━━━━━ SUPPLIED INFORMATION ━━━━━

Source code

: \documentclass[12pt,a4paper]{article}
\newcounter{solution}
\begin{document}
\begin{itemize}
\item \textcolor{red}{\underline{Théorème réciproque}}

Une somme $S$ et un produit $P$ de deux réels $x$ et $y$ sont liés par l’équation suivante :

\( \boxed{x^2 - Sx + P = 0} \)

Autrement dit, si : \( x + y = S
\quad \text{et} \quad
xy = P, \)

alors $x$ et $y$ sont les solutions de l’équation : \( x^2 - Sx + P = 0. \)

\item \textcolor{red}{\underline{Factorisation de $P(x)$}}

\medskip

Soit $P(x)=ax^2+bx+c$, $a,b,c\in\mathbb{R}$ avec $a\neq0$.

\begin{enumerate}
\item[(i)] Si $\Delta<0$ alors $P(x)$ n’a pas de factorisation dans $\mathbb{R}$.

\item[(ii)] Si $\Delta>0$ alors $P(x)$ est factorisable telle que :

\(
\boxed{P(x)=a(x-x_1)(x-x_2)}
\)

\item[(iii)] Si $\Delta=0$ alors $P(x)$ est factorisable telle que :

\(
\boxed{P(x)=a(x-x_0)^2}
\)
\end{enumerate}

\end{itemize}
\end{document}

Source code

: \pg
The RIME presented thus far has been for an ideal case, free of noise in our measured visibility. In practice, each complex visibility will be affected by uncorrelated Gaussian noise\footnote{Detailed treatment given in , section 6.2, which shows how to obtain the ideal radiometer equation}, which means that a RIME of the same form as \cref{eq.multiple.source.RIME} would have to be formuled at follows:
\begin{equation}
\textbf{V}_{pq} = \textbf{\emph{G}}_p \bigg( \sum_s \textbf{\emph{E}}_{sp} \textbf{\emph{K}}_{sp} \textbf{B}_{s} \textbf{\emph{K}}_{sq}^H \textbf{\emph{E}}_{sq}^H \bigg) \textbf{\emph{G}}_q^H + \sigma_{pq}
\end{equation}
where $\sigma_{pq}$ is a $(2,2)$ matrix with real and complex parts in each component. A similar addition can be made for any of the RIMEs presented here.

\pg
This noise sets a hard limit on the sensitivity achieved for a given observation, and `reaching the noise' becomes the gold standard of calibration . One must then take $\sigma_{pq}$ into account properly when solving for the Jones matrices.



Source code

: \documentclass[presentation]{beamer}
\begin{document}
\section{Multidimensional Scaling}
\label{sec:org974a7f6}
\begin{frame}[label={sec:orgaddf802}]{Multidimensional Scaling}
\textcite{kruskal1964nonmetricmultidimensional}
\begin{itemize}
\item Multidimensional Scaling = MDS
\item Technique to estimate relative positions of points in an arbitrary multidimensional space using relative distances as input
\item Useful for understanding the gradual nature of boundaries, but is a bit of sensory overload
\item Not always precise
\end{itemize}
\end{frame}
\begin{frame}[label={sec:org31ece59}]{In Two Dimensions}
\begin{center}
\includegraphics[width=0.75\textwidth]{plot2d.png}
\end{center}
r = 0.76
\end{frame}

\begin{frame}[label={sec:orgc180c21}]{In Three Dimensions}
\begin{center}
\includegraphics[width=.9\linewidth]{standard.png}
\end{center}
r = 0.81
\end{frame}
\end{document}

━━━━━

EXERCISE PROMPT
In the data above, find the line that contains "Scaling = MDS", then reproduce exactly every line from the first line through that line.

RESPONSE TO THE EXERCISE
Source code

: \documentclass[12pt,a4paper]{article}
\newcounter{solution}
\begin{document}
\begin{itemize}
\item \textcolor{red}{\underline{Théorème réciproque}}

Une somme $S$ et un produit $P$ de deux réels $x$ et $y$ sont liés par l’équation suivante :

\( \boxed{x^2 - Sx + P = 0} \)

Autrement dit, si : \( x + y = S
\quad \text{et} \quad
xy = P, \)

alors $x$ et $y$ sont les solutions de l’équation : \( x^2 - Sx + P = 0. \)

\item \textcolor{red}{\underline{Factorisation de $P(x)$}}

\medskip

Soit $P(x)=ax^2+bx+c$, $a,b,c\in\mathbb{R}$ avec $a\neq0$.

\begin{enumerate}
\item[(i)] Si $\Delta<0$ alors $P(x)$ n’a pas de factorisation dans $\mathbb{R}$.

\item[(ii)] Si $\Delta>0$ alors $P(x)$ est factorisable telle que :

\(
\boxed{P(x)=a(x-x_1)(x-x_2)}
\)

\item[(iii)] Si $\Delta=0$ alors $P(x)$ est factorisable telle que :

\(
\boxed{P(x)=a(x-x_0)^2}
\)
\end{enumerate}

\end{itemize}
\end{document}

Source code

: \pg
The RIME presented thus far has been for an ideal case, free of noise in our measured visibility. In practice, each complex visibility will be affected by uncorrelated Gaussian noise\footnote{Detailed treatment given in , section 6.2, which shows how to obtain the ideal radiometer equation}, which means that a RIME of the same form as \cref{eq.multiple.source.RIME} would have to be formuled at follows:
\begin{equation}
\textbf{V}_{pq} = \textbf{\emph{G}}_p \bigg( \sum_s \textbf{\emph{E}}_{sp} \textbf{\emph{K}}_{sp} \textbf{B}_{s} \textbf{\emph{K}}_{sq}^H \textbf{\emph{E}}_{sq}^H \bigg) \textbf{\emph{G}}_q^H + \sigma_{pq}
\end{equation}
where $\sigma_{pq}$ is a $(2,2)$ matrix with real and complex parts in each component. A similar addition can be made for any of the RIMEs presented here.

\pg
This noise sets a hard limit on the sensitivity achieved for a given observation, and `reaching the noise' becomes the gold standard of calibration . One must then take $\sigma_{pq}$ into account properly when solving for the Jones matrices.



Source code

: \documentclass[presentation]{beamer}
\begin{document}
\section{Multidimensional Scaling}
\label{sec:org974a7f6}
\begin{frame}[label={sec:orgaddf802}]{Multidimensional Scaling}
\textcite{kruskal1964nonmetricmultidimensional}
\begin{itemize}
\item Multidimensional Scaling = MDS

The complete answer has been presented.